Avner Cohen is a writer, historian, and professor, well known for his works on Israel’s nuclear history.

  1. From the Wilson Center/Home Nuclear Proliferation International History Project



[Avraham Hermoni was an Israeli science counselor in the Israeli embassy in Washington, whose involvement in the Israeli nuclear program was instrumental to its ultimate success.]

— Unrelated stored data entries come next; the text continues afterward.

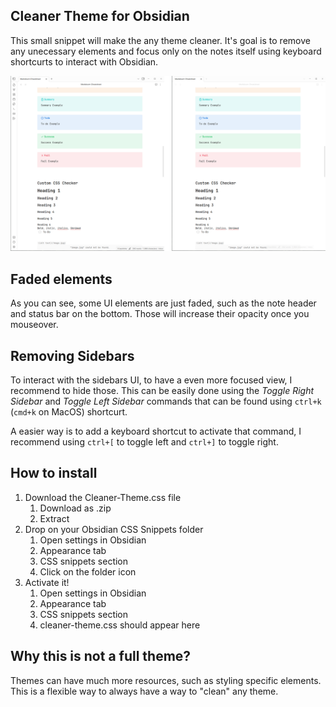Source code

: ## Cleaner Theme for Obsidian

This small snippet will make the any theme cleaner. It's goal is to remove any unecessary elements and focus only on the notes itself using keyboard shortcurts to interact with Obsidian. 

![Original Obsidian UI](misc/obsidian-ui-cleaner-comparison.png)

## Faded elements
As you can see, some UI elements are just faded, such as the note header and status bar on the bottom. Those will increase their opacity once you mouseover.

## Removing Sidebars
To interact with the sidebars UI, to have a even more focused view, I recommend to hide those. This can be easily done using the *Toggle Right Sidebar* and *Toggle Left Sidebar* commands that can be found using `ctrl+k` (`cmd+k` on MacOS) shortcurt.

A easier way is to add a keyboard shortcut to activate that command, I recommend using `ctrl+[` to toggle left and `ctrl+]` to toggle right.

## How to install
1. Download the Cleaner-Theme.css file
   1. Download as .zip
   2. Extract
2. Drop on your Obsidian CSS Snippets folder
   1. Open settings in Obsidian
   2. Appearance tab
   3. CSS snippets section
   4. Click on the folder icon
3. Activate it! 
   1. Open settings in Obsidian
   2. Appearance tab
   3. CSS snippets section
   4. cleaner-theme.css should appear here


## Why this is not a full theme?

Themes can have much more resources, such as styling specific elements. This is a flexible way to always have a way to "clean" any theme.

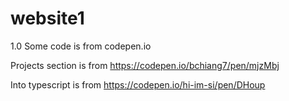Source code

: # website1
1.0
Some code is from codepen.io

Projects section is from 
https://codepen.io/bchiang7/pen/mjzMbj

Into typescript is from
https://codepen.io/hi-im-si/pen/DHoup
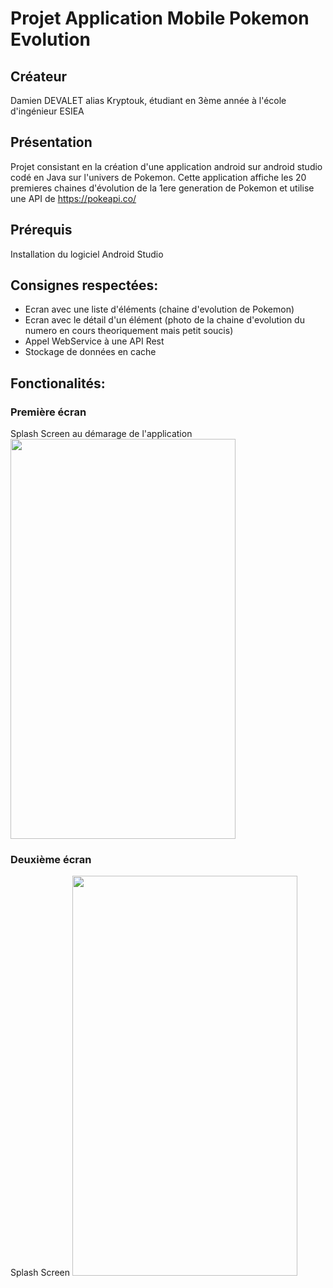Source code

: # Projet Application Mobile Pokemon Evolution

## Créateur
Damien DEVALET alias Kryptouk, étudiant en 3ème année à l'école d'ingénieur ESIEA

## Présentation
Projet consistant en la création d'une application android sur android studio codé en Java sur l'univers de Pokemon.
Cette application affiche les 20 premieres chaines d'évolution de la 1ere generation de Pokemon et utilise une API de https://pokeapi.co/

## Prérequis
Installation du logiciel Android Studio

## Consignes respectées:
* Ecran avec une liste d'éléments (chaine d'evolution de Pokemon)
* Ecran avec le détail d'un élément (photo de la chaine d'evolution du numero en cours theoriquement mais petit soucis)
* Appel WebService à une API Rest
* Stockage de données en cache

## Fonctionalités:

### Première écran
Splash Screen au démarage de l'application
<img src="https://github.com/Rosutovein/Projet3A/blob/master/img_readme/Share.jpg" width="360" height="640" />

### Deuxième écran
Splash Screen
<img src="https://github.com/Rosutovein/Projet3A/blob/master/img_readme/Share.jpg" width="360" height="640" />
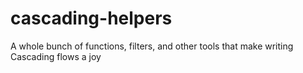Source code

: cascading-helpers
=================

A whole bunch of functions, filters, and other tools that make writing Cascading flows a joy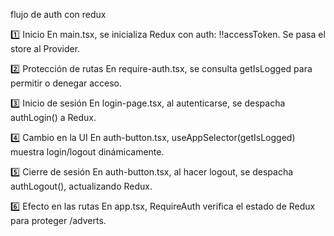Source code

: flujo de auth con redux

1️⃣ Inicio
En main.tsx, se inicializa Redux con auth: !!accessToken.
Se pasa el store al Provider.

2️⃣ Protección de rutas
En require-auth.tsx, se consulta getIsLogged para permitir o denegar acceso.

3️⃣ Inicio de sesión
En login-page.tsx, al autenticarse, se despacha authLogin() a Redux.

4️⃣ Cambio en la UI
En auth-button.tsx, useAppSelector(getIsLogged) muestra login/logout dinámicamente.

5️⃣ Cierre de sesión
En auth-button.tsx, al hacer logout, se despacha authLogout(), actualizando Redux.

6️⃣ Efecto en las rutas
En app.tsx, RequireAuth verifica el estado de Redux para proteger /adverts.

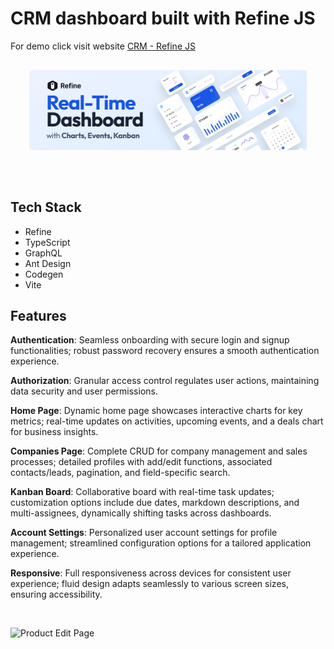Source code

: # CRM dashboard built with Refine JS 

For demo click visit website [CRM - Refine JS](https://dashboard-refine-psi.vercel.app/)

<div align="center" style="margin: 30px;">
    <a href="https://refine.dev">
    <img alt="refine logo" src="./src/images/Dashboard-refine.png">
    </a>
</div>
<br/>

## Tech Stack

- Refine
- TypeScript
- GraphQL
- Ant Design
- Codegen
- Vite


## Features

**Authentication**: Seamless onboarding with secure login and signup functionalities; robust password recovery ensures a smooth authentication experience.

**Authorization**: Granular access control regulates user actions, maintaining data security and user permissions.

**Home Page**: Dynamic home page showcases interactive charts for key metrics; real-time updates on activities, upcoming events, and a deals chart for business insights.

**Companies Page**: Complete CRUD for company management and sales processes; detailed profiles with add/edit functions, associated contacts/leads, pagination, and field-specific search.

**Kanban Board**: Collaborative board with real-time task updates; customization options include due dates, markdown descriptions, and multi-assignees, dynamically shifting tasks across dashboards.

**Account Settings**: Personalized user account settings for profile management; streamlined configuration options for a tailored application experience.

**Responsive**: Full responsiveness across devices for consistent user experience; fluid design adapts seamlessly to various screen sizes, ensuring accessibility.

<br>

![Product Edit Page](https://refine.ams3.cdn.digitaloceanspaces.com/example-readmes/CRM-Minimal/crm-demo.gif "Demo GIF")

<br>

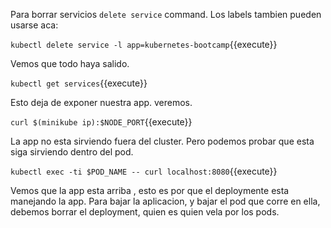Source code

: Para borrar servicios  `delete service` command. Los labels tambien pueden usarse aca:

`kubectl delete service -l app=kubernetes-bootcamp`{{execute}}

Vemos que todo haya salido.

`kubectl get services`{{execute}}

Esto deja de exponer nuestra app. veremos.

`curl $(minikube ip):$NODE_PORT`{{execute}}

La app no esta sirviendo fuera del cluster. Pero podemos probar que esta siga sirviendo dentro del pod.

`kubectl exec -ti $POD_NAME -- curl localhost:8080`{{execute}}

Vemos que la app esta arriba , esto es por que el deploymente esta manejando la app. Para bajar la aplicacion, y bajar el pod que corre en ella, debemos borrar el deployment, quien es quien vela por los pods. 
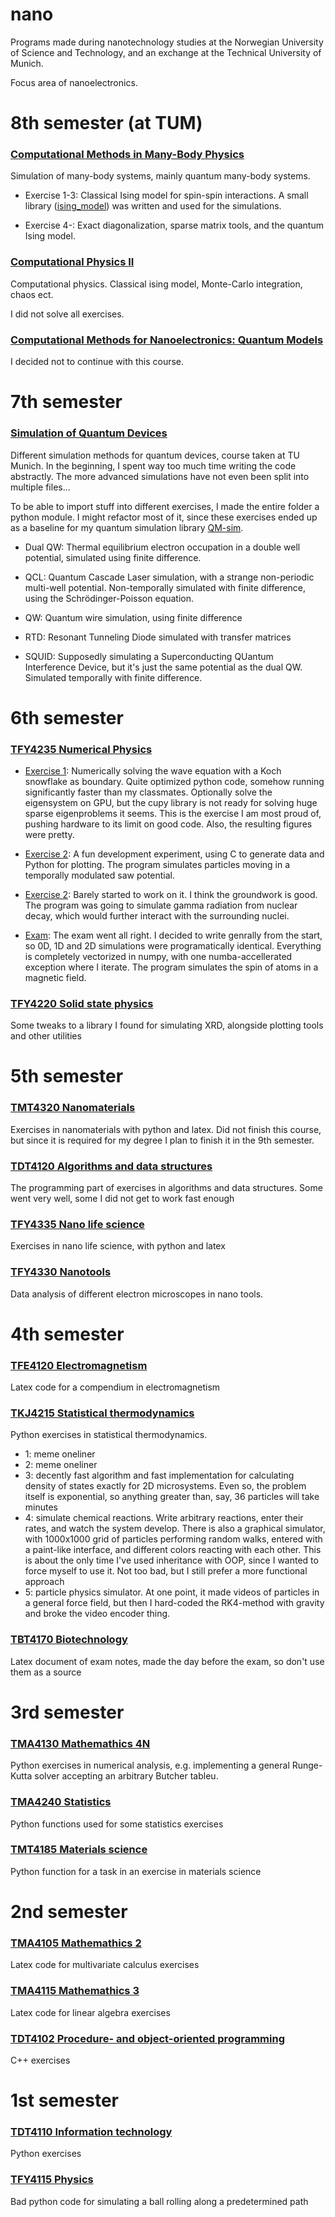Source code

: # nano
Programs made during nanotechnology studies at the Norwegian University of Science and Technology, and an exchange at the Technical University of Munich.

Focus area of nanoelectronics.
# 8th semester (at TUM)

### [Computational Methods in Many-Body Physics](year_4/TUM_manybody_physics/)

Simulation of many-body systems, mainly quantum many-body systems.

- Exercise 1-3: Classical Ising model for spin-spin interactions. A small library ([ising_model](year_4/TUM_manybody_physics/ising_model/)) was written and used for the simulations.

- Exercise 4-: Exact diagonalization, sparse matrix tools, and the quantum Ising model.

### [Computational Physics II](year_4/TUM_computational_physics_2/)

Computational physics. Classical ising model, Monte-Carlo integration, chaos ect. 

I did not solve all exercises.

### [Computational Methods for Nanoelectronics: Quantum Models](year_4/TUM_quantum_nano_sim/)

I decided not to continue with this course.

# 7th semester

### [Simulation of Quantum Devices](year_4/TUM_quantum_sim/)

Different simulation methods for quantum devices, course taken at TU Munich.
In the beginning, I spent way too much time writing the code abstractly. The more advanced simulations have not even been split into multiple files...

To be able to import stuff into different exercises, I made the entire folder a python module. I might refactor most of it, since these exercises ended up as a baseline for my quantum simulation library [QM-sim](https://pypi.org/project/qm-sim/).

- Dual QW: Thermal equilibrium electron occupation in a double well potential, simulated using finite difference.

- QCL: Quantum Cascade Laser simulation, with a strange non-periodic multi-well potential. Non-temporally simulated with finite difference, using the Schrödinger-Poisson equation.

- QW: Quantum wire simulation, using finite difference

- RTD: Resonant Tunneling Diode simulated with transfer matrices

- SQUID: Supposedly simulating a Superconducting QUantum Interference Device, but it's just the same potential as the dual QW. Simulated temporally with finite difference.

# 6th semester

### [TFY4235 Numerical Physics](year_3/TFY4235_numfys/)

- [Exercise 1](year_3/TFY4235_numfys/1/): Numerically solving the wave equation with a Koch snowflake as boundary. Quite optimized python code, somehow running significantly faster than my classmates. Optionally solve the eigensystem on GPU, but the cupy library is not ready for solving huge sparse eigenproblems it seems. This is the exercise I am most proud of, pushing hardware to its limit on good code. Also, the resulting figures were pretty.

- [Exercise 2](year_3/TFY4235_numfys/2/): A fun development experiment, using C to generate data and Python for plotting. The program simulates particles moving in a temporally modulated saw potential.

- [Exercise 2](year_3/TFY4235_numfys/3/): Barely started to work on it. I think the groundwork is good. The program was going to simulate gamma radiation from nuclear decay, which would further interact with the surrounding nuclei.

- [Exam](year_3/TFY4235_numfys/exam): The exam went all right. I decided to write genrally from the start, so 0D, 1D and 2D simulations were programatically identical. Everything is completely vectorized in numpy, with one numba-accellerated exception where I iterate. The program simulates the spin of atoms in a magnetic field.

###  [TFY4220 Solid state physics](year_3/TFY4220_faststoff/)

Some tweaks to a library I found for simulating XRD, alongside plotting tools and other utilities

# 5th semester
### [TMT4320 Nanomaterials](year_3/TMT4320_nanomat/)

Exercises in nanomaterials with python and latex. Did not finish this course, but since it is required for my degree I plan to finish it in the 9th semester.

### [TDT4120 Algorithms and data structures](year_3/TDT4120_algdat/)

The programming part of exercises in algorithms and data structures. Some went very well, some I did not get to work fast enough

### [TFY4335 Nano life science](year_3/TFY4335_bionano/)

Exercises in nano life science, with python and latex

### [TFY4330 Nanotools](year_3/TFY43330_nanotools/)

Data analysis of different electron microscopes in nano tools.

# 4th semester

### [TFE4120 Electromagnetism](year_2/TFE4120_elmag/)

Latex code for a compendium in electromagnetism

### [TKJ4215 Statistical thermodynamics](year_2/TKJ4215_statterm/)

Python exercises in statistical thermodynamics. 

- 1: meme oneliner
- 2: meme oneliner
- 3: decently fast algorithm and fast implementation for calculating density of states exactly for 2D microsystems. Even so, the problem itself is exponential, so anything greater than, say, 36 particles will take minutes
- 4: simulate chemical reactions. Write arbitrary reactions, enter their rates, and watch the system develop. 
There is also a graphical simulator, with 1000x1000 grid of particles performing random walks, entered with a paint-like interface, and different colors reacting with each other.
This is about the only time I've used inheritance with OOP, since I wanted to force myself to use it. Not too bad, but I still prefer a more functional approach
- 5: particle physics simulator. At one point, it made videos of particles in a general force field, but then I hard-coded the RK4-method with gravity and broke the video encoder thing.

### [TBT4170 Biotechnology](year_2/TBT4170_biotek/)

Latex document of exam notes, made the day before the exam, so don't use them as a source

# 3rd semester

### [TMA4130 Mathemathics 4N](year_2/TMA4130_4N/)

Python exercises in numerical analysis, e.g. implementing a general Runge-Kutta solver accepting an arbitrary Butcher tableu.

### [TMA4240 Statistics](year_2/TMA4240_statistikk/)

Python functions used for some statistics exercises

### [TMT4185 Materials science](year_2/TMT4185_mattek/)

Python function for a task in an exercise in materials science

# 2nd semester

### [TMA4105 Mathemathics 2](year_1/TMA4105_2/)

Latex code for multivariate calculus exercises

### [TMA4115 Mathemathics 3](year_1/TMA4115_3/)

Latex code for linear algebra exercises

### [TDT4102 Procedure- and object-oriented programming](year_1/TDT4102_cpp/)

C++ exercises

# 1st semester

### [TDT4110 Information technology](year_1/TDT4110_itgk/)

Python exercises

### [TFY4115 Physics](year_1/TFY4115_fysikk/)

Bad python code for simulating a ball rolling along a predetermined path
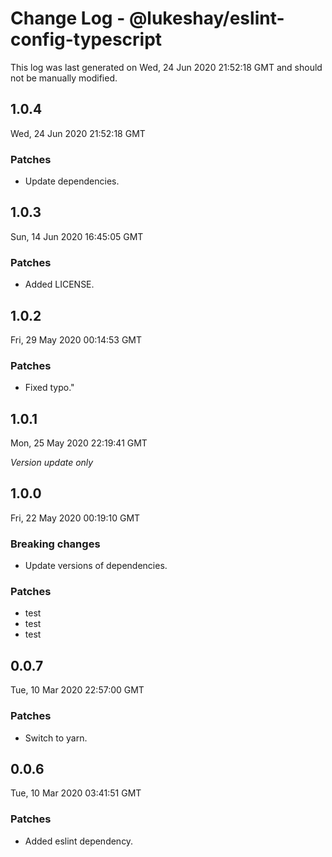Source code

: # Change Log - @lukeshay/eslint-config-typescript

This log was last generated on Wed, 24 Jun 2020 21:52:18 GMT and should not be manually modified.

## 1.0.4
Wed, 24 Jun 2020 21:52:18 GMT

### Patches

- Update dependencies.

## 1.0.3
Sun, 14 Jun 2020 16:45:05 GMT

### Patches

- Added LICENSE.

## 1.0.2
Fri, 29 May 2020 00:14:53 GMT

### Patches

- Fixed typo."

## 1.0.1
Mon, 25 May 2020 22:19:41 GMT

*Version update only*

## 1.0.0
Fri, 22 May 2020 00:19:10 GMT

### Breaking changes

- Update versions of dependencies.

### Patches

- test
- test
- test

## 0.0.7
Tue, 10 Mar 2020 22:57:00 GMT

### Patches

- Switch to yarn.

## 0.0.6
Tue, 10 Mar 2020 03:41:51 GMT

### Patches

- Added eslint dependency.

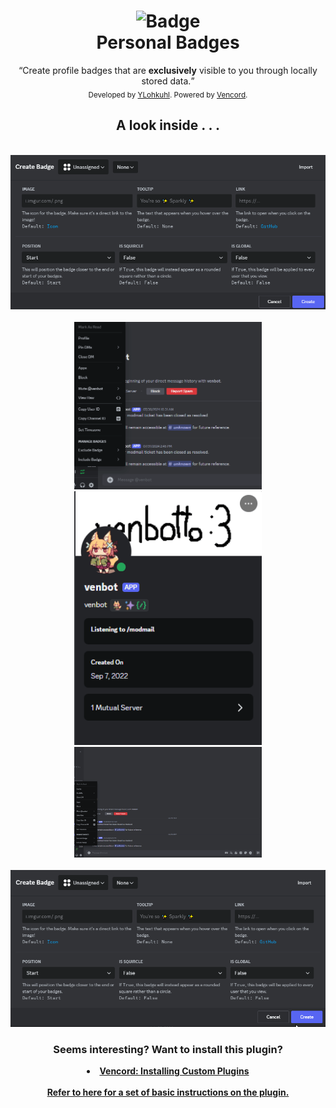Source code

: <div align=center>
    <h1>
        <img src="https://i.imgur.com/3CQhzM6.png" alt="Badge" width=40> <br>
        Personal Badges
    </h1>
    <q>Create profile badges that are <b>exclusively</b> visible to you through locally stored data.</q>
    <br>
    <sub>Developed by <a href="https://github.com/YLohkuhl">YLohkuhl</a>. Powered by <a href="https://github.com/Vendicated/Vencord">Vencord</a>.</sub>
</div>

<div align=center>
    <h2>A look inside . . .</h2>
    <br>
    <img src="github/gifs/modal.gif" width=700> <br> <br>
    <img src="github/gifs/context.gif" width=300>
    <img src="github/gifs/badge.gif" width=300> <br>
    <img src="github/gifs/category.gif" width=300> <br> <br>
    <img src="github/gifs/modal2.gif" width=700>
    <br>
</div>

<div align=center>
    <h3>Seems interesting? Want to install this plugin?</h3>
    <li>
        <a href="https://docs.vencord.dev/installing/custom-plugins/"><b>Vencord: Installing Custom Plugins</b></a>
    </li>
</div>

<div align=center>
    <br>
    <a href="docs/BASIC_INSTRUCTIONS.md">
        <b>Refer to here for a set of basic instructions on the plugin.</b>
    </a>
</div>
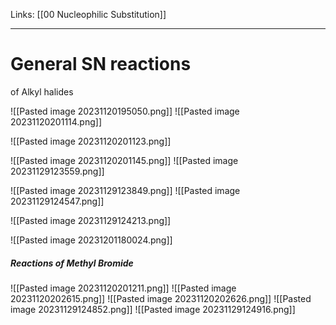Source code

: Links: [[00 Nucleophilic Substitution]]
___
# General SN reactions 
of Alkyl halides 

![[Pasted image 20231120195050.png]]
![[Pasted image 20231120201114.png]]

![[Pasted image 20231120201123.png]]

![[Pasted image 20231120201145.png]]
![[Pasted image 20231129123559.png]]

![[Pasted image 20231129123849.png]]
![[Pasted image 20231129124547.png]]

![[Pasted image 20231129124213.png]]

![[Pasted image 20231201180024.png]]

##### Reactions of Methyl Bromide
![[Pasted image 20231120201211.png]]
![[Pasted image 20231120202615.png]]
![[Pasted image 20231120202626.png]]
![[Pasted image 20231129124852.png]]
![[Pasted image 20231129124916.png]]
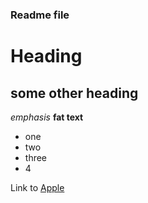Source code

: ### Readme file
Heading
=======

some other heading
---------

*emphasis*
**fat text**

* one
* two
* three
* 4

Link to [Apple](https://apple.com/ "optional text here")


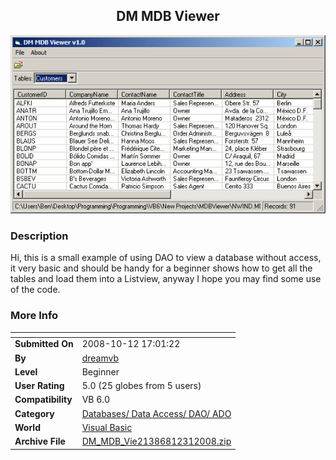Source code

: ﻿<div align="center">

## DM MDB Viewer

<img src="PIC20081231833235950.gif">
</div>

### Description

Hi, this is a small example of using DAO to view a database without access, it very basic and should be handy for a beginner shows how to get all the tables and load them into a Listview, anyway I hope you may find some use of the code.
 
### More Info
 


<span>             |<span>
---                |---
**Submitted On**   |2008-10-12 17:01:22
**By**             |[dreamvb](https://github.com/Planet-Source-Code/PSCIndex/blob/master/ByAuthor/dreamvb.md)
**Level**          |Beginner
**User Rating**    |5.0 (25 globes from 5 users)
**Compatibility**  |VB 6\.0
**Category**       |[Databases/ Data Access/ DAO/ ADO](https://github.com/Planet-Source-Code/PSCIndex/blob/master/ByCategory/databases-data-access-dao-ado__1-6.md)
**World**          |[Visual Basic](https://github.com/Planet-Source-Code/PSCIndex/blob/master/ByWorld/visual-basic.md)
**Archive File**   |[DM\_MDB\_Vie21386812312008\.zip](https://github.com/Planet-Source-Code/dreamvb-dm-mdb-viewer__1-71588/archive/master.zip)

I will end this introduction with an amusing anecdote that Hermoni told me that took place sometime during the period when Hermoni was the science attaché at the Israeli embassy in Washington D.C. (approximately 1969–72). One evening, during an intermission of a cultural event at the Kennedy Center, Hermoni noticed John Hadden, the former CIA station chief in Tel Aviv (1964-68), in the audience. Hermoni knew well that one of Hadden’s most important tasks while in Israel was to monitor the nuclear project. As they recognized each other in distance, Hadden shouted, “Avraham, does it work?” to which Hermoni promptly responded, “One hundred percent it does.” Both laughed.

What does this little anecdote tell us, beyond a little laughter?  Maybe it suggests that even in those early days, the big secret was not that big, and it was already “the worst-kept secret.”


2. Note from Cohen’s The US Discovery of Israel’s Secret Nuclear Project
published in April, 2015, in GWU’s National Security Archive/The Nuclear Vault:


Some interviewees claimed that certain people in the U.S. intelligence community were sympathetic to the Israelis and deliberately concealed or bypassed certain information instead of passing it along. For example, the late John Hadden, the CIA station chief in Tel Aviv from 1964-68, held that view strongly. He asked me to treat his suspicions with discretion so I did not publicize them when he was alive.